There were multiple situations where I just felt uncomfortable. Where I just felt like I didn't want to be seen because I felt like people had very negative ideals of who I was as a person. I was studying one night in the basement of my dorm, and one guy walks behind me, throws a cherry pit down my back and pretended like nothing ever happened. When I noticed something rolling down my back I shook it off and look up to see the girl, her roommate, and the dude all snickering and laughing at how funny it was that he threw something down my shirt. It was humiliating, and I thought people were more mature at this age than that. When I pass them in the hallways I would try to greet them nicely, but they would roll their eyes and walk past me. The roommate was decorating the hall one day, and I remember people commenting on how well it looked, so I said "Oh! I like it." She smiled at everyone BUT me. Rolled her eyes and pretended like I never spoke a word to her. I let their negativity influence me way too much. I felt like everyone who associated with them hated me. I felt as if there were huge letters on my forehead that spelled out "LOSER". Whenever there were people in the hallway, I was afraid to walk outside. I was afraid to have them see me and talk about me. I didn't want to hear my name in their conversations.

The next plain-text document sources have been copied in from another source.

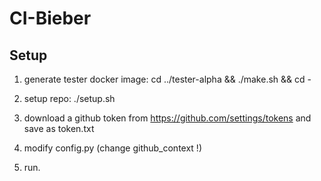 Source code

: CI-Bieber
=========

Setup
-----

1. generate tester docker image:
     cd ../tester-alpha && ./make.sh && cd -

2. setup repo:
     ./setup.sh

3. download a github token from https://github.com/settings/tokens and save as token.txt

4. modify config.py (change github_context !)

5. run.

Reflecting back on it now, I feel like I wasted an entire year of my life feeling worthless and disliked by everyone. Even though it was only particular people, I let them push myself to believe that I wasn't good enough for society. I wasn't happy. In fact, I was miserable. It wasn't until this summer when I finally moved out that I realized I could take them out of my life. They weren't anybody important to me as cynical as that sounds. I have the ability to choose who I surround myself with and who I want to keep out of my life. It's that easy. All I had to do was say no to the negative and walk away from it. There was no reason for me to engulf my time worrying about all the negative people who I barely knew. I'm the only person that can build who I am, and no one should have the ability to change that. As long as I have my morale, I can be what I want to be without having to fit into the society puzzle. There is too much diversity in the world for me to fit in everywhere. I just need to find where I am comfortable, and stay happy. Here's a quote to end this blog:
"When you acknowledge that there is nothing repulsive or unforgivable or shameful about yourself, it becomes easier to be that authentic person and feel like you’re living a less performed life."